Artos

Aus Orthpedia
Wechseln zu: Navigation, Suche
Artos.jpg


Zu den alten heiligen Kirchenhandlungen, Gebräuchen und Gepflogenheiten zum heiligen Osterfest in der orthodoxen Kirche gehört die Verwendung des Artos. „Artos“ bedeutet aus dem Griechischen wörtlich übersetzt, Brot (artos, „ungesäuertes Hefebrot“). Der Artos hat die Form einer großen Prosphora, auf deren Oberseite ein Kreuz oder der auferstandene Erlöser selbst abgebildet ist als Zeichen des Sieges Christi über den Tod. Die symbolische Bedeutung des Artos eröffnet sich uns klar aus den Gebeten, die für seine Segnung und seine Zerteilung vorgeschrieben sind. Der Artos versinnbildlicht das Brot des ewigen Lebens, das vom Himmel kam, unseren Herrn Jesus Christus, der uns durch Seine Auferstehung am dritten Tage gespeist hat mit der geistlichen Speise. Aus der Heiligen Schrift ist uns bekannt, dass das Brot im Leben der Kirche eine besondere liturgische Bedeutung hat, die Ihre Kulmination in der Heiligen Eucharistie erreicht.

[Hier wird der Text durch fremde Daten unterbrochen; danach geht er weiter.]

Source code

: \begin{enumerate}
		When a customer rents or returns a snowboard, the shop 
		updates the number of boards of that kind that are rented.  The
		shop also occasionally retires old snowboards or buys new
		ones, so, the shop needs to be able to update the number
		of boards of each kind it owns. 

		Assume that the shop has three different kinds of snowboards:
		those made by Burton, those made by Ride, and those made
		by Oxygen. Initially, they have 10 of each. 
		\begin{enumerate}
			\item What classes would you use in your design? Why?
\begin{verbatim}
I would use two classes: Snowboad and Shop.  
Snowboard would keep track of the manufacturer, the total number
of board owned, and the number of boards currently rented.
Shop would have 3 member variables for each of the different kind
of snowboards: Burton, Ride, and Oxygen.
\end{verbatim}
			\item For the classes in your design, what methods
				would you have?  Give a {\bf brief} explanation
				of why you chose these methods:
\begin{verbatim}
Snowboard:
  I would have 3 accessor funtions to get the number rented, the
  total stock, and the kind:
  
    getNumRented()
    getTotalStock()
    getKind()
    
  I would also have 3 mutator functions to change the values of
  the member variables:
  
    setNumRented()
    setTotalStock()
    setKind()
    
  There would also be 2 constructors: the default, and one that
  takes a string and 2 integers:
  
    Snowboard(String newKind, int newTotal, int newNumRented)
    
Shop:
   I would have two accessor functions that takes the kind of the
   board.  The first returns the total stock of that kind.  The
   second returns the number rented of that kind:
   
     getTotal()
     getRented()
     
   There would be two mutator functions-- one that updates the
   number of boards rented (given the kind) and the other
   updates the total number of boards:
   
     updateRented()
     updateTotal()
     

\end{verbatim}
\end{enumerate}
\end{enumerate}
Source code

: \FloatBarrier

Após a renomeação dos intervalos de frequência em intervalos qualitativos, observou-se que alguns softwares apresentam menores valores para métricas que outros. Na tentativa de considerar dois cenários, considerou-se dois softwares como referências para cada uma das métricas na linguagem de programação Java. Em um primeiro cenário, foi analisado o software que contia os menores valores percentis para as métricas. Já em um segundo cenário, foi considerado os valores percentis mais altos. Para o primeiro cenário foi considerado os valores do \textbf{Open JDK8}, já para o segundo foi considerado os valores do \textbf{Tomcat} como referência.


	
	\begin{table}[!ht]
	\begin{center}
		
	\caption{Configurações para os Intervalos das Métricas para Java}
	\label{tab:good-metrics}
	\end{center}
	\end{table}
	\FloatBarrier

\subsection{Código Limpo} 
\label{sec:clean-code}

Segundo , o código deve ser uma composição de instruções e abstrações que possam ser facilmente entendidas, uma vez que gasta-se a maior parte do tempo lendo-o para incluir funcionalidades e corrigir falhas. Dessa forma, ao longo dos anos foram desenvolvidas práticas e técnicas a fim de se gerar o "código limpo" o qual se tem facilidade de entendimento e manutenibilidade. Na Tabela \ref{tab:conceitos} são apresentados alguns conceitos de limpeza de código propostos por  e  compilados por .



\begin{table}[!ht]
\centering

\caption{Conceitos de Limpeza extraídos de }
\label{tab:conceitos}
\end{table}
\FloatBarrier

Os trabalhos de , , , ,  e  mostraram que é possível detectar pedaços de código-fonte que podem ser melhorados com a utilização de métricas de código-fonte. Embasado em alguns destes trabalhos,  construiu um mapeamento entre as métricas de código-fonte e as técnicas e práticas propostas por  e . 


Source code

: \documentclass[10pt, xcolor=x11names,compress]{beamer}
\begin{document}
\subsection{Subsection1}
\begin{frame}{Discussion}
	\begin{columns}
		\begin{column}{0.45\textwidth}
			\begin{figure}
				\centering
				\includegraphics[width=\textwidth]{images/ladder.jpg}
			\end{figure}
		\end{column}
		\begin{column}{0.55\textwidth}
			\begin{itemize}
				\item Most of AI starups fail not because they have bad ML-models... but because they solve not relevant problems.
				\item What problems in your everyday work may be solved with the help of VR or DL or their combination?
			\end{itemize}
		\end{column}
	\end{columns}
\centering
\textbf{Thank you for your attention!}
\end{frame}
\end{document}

Die Apostel aßen Brot gemeinsam mit dem Herrn während Seines Erdenlebens und aßen Brot auch nach Seiner Auferstehung von den Toten (Apostelgeschichte 10,41). Wie die Heilige Überlieferung berichtet, pflegten die Apostel nach der Himmelfahrt des Herrn zur Erinnerung daran, dass Er ständig unter Ihnen weilt (Mt 28,20), an ihrem Tische den Platz in der Mitte freizuhalten und vor Ihn ein Stück Brot zu legen. Am Ende der Mahlzeit hoben sie unter Dankgebeten dieses Stück Brot hoch und riefen: "Christus ist auferstanden!" Diesen Brauch erhielten sie und gaben Ihn an ihre Jünger weiter. Die Kirchväter der folgenden Jahrhunderte ordneten ihn, damit er erhalten bliebe, dem Feste der Auferstehung Christi zu. "Wie bei den Aposteln ein Stück Brot für den Erlöser bestimmt war zum Gedenken des auferstandenen Christus, so erinnert in unserer gegenwärtigen Kirche der Artos, der zum Osterfest in der Kirche vor die Augen der Gläubigen gelegt wird, an die unsichtbare Anwesenheit des auferstandenen Christus unter ihnen."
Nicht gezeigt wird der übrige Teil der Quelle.